HOA Board/Committee Volunteering

I noticed during the last few weeks that HOA Board/Committee volunteering is a good example of Prisoner's Dilemma in a sequential format. Due to some criminal incidents lately, HOA Board of my community decided to establish a Security Committee and asked for help. I was one of the 6 volunteers to work in this committee. We met few times and decided on actions to take. Recently few members stopped supporting the committee. As a result, I have immediately seen an increase in my responsibilities (worse payoff due to more time/effort spent). So some of the players "cheated" causing a worse payoff for "self" while they received higher payoffs. It was because remaining committee members took care of the duties anyways and "cheaters" enjoyed"better payoff" due to less time spent on the matters. Because we are the owners of the houses and we will be playing this and other games with those players again, they will have a bad reputation and will not potentially be trusted in the future.

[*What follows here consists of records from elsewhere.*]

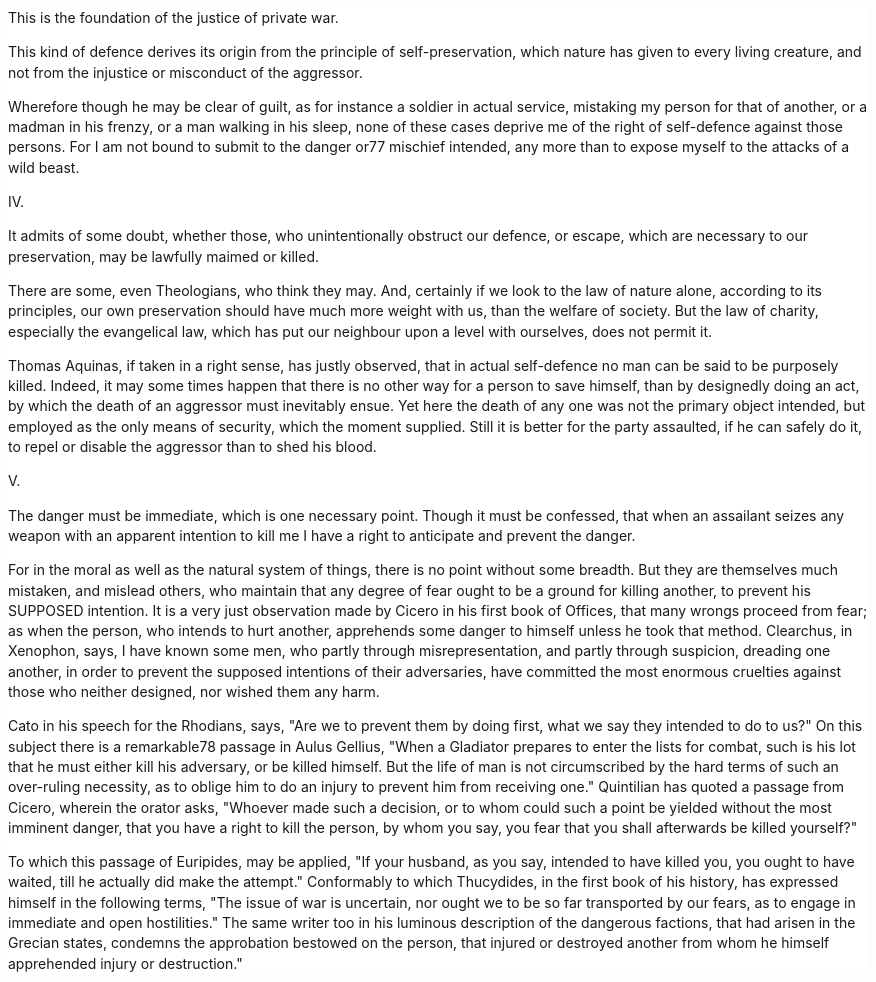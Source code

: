 This is the foundation of the justice of private war. 

This kind of defence derives its origin from the principle of self-preservation, which nature has given to every living creature, and not from the injustice or misconduct of the aggressor. 

Wherefore though he may be clear of guilt, as for instance a soldier in actual service, mistaking my person for that of another, or a madman in his frenzy, or a man walking in his sleep, none of these cases deprive me of the right of self-defence against those persons. For I am not bound to submit to the danger or77 mischief intended, any more than to expose myself to the attacks of a wild beast.

IV.

It admits of some doubt, whether those, who unintentionally obstruct our defence, or escape, which are necessary to our preservation, may be lawfully maimed or killed. 

There are some, even Theologians, who think they may. And, certainly if we look to the law of nature alone, according to its principles, our own preservation should have much more weight with us, than the welfare of society. But the law of charity, especially the evangelical law, which has put our neighbour upon a level with ourselves, does not permit it.

Thomas Aquinas, if taken in a right sense, has justly observed, that in actual self-defence no man can be said to be purposely killed. Indeed, it may some times happen that there is no other way for a person to save himself, than by designedly doing an act, by which the death of an aggressor must inevitably ensue. Yet here the death of any one was not the primary object intended, but employed as the only means of security, which the moment supplied. Still it is better for the party assaulted, if he can safely do it, to repel or disable the aggressor than to shed his blood.

V. 

The danger must be immediate, which is one necessary point. Though it must be confessed, that when an assailant seizes any weapon with an apparent intention to kill me I have a right to anticipate and prevent the danger. 

For in the moral as well as the natural system of things, there is no point without some breadth. But they are themselves much mistaken, and mislead others, who maintain that any degree of fear ought to be a ground for killing another, to prevent his SUPPOSED intention. It is a very just observation made by Cicero in his first book of Offices, that many wrongs proceed from fear; as when the person, who intends to hurt another, apprehends some danger to himself unless he took that method. Clearchus, in Xenophon, says, I have known some men, who partly through misrepresentation, and partly through suspicion, dreading one another, in order to prevent the supposed intentions of their adversaries, have committed the most enormous cruelties against those who neither designed, nor wished them any harm.

Cato in his speech for the Rhodians, says, "Are we to prevent them by doing first, what we say they intended to do to us?" On this subject there is a remarkable78 passage in Aulus Gellius, "When a Gladiator prepares to enter the lists for combat, such is his lot that he must either kill his adversary, or be killed himself. But the life of man is not circumscribed by the hard terms of such an over-ruling necessity, as to oblige him to do an injury to prevent him from receiving one." Quintilian has quoted a passage from Cicero, wherein the orator asks, "Whoever made such a decision, or to whom could such a point be yielded without the most imminent danger, that you have a right to kill the person, by whom you say, you fear that you shall afterwards be killed yourself?"

To which this passage of Euripides, may be applied, "If your husband, as you say, intended to have killed you, you ought to have waited, till he actually did make the attempt." Conformably to which Thucydides, in the first book of his history, has expressed himself in the following terms, "The issue of war is uncertain, nor ought we to be so far transported by our fears, as to engage in immediate and open hostilities." The same writer too in his luminous description of the dangerous factions, that had arisen in the Grecian states, condemns the approbation bestowed on the person, that injured or destroyed another from whom he himself apprehended injury or destruction."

I created the following simplified sequential game tree where all the players other than "self" were considered to be a single player (called "them") to simplify the game structure. Two strategic moves for each player are (Contribute or not). There is a single nash-equilibrium of (Not contribute, not contribute):

However, collectively as a community, if we could have recruited more volunteers, everyone would be better off. Total payoff would be largest for the society while individual payoff would be reasonably good (5 for self and 5 for them).

In general, most volunteering situations can be considered to be a "Prisoner's Dilemma" type of game. They can also be modelled as simultaneous games.

Friendship as an Assurance Game

Well, another personal example of game theory! Assume two rational players: self (S) and friend (F). Assume also that these people already know each other and they will make a decision whether to invest into the friendship with the other person or not. Similar to other interpersonal meta games like dating, this game could be simplified into a 2x2 matrix assurance game as follows:

Imagine that both players are simultaneously thinking about the other and deciding whether to invest or not, but not sharing this decision with the other person. This meta-game portion is a simultaneous, partial information, repeated (or one-shot), variable sum game with manipulable rules.

There are two Nash equilibria that can be found using Best-response analysis: (Invest, invest) and (Do not invest, do not invest). The first one has a higher individual and total relative payoffs (say, in terms of happiness) for both players. So, if the two players talk and cooperate, they might achieve higher payoffs using (Invest, Invest). If S invests, but F cheats the agreement by not investing in the friendship, then F does not get any payoffs but S is now worse off than not investing because he spent time and resources. In this case he/she may be punished in future games with S and other players.

Obviously, the actual meta-game is a lot more complex and we cannot be friends with everyone. However, when we choose the right opponent player in the "Friendship" game, we should show the game table and let him/her know that cooperation provides better payoffs for both!!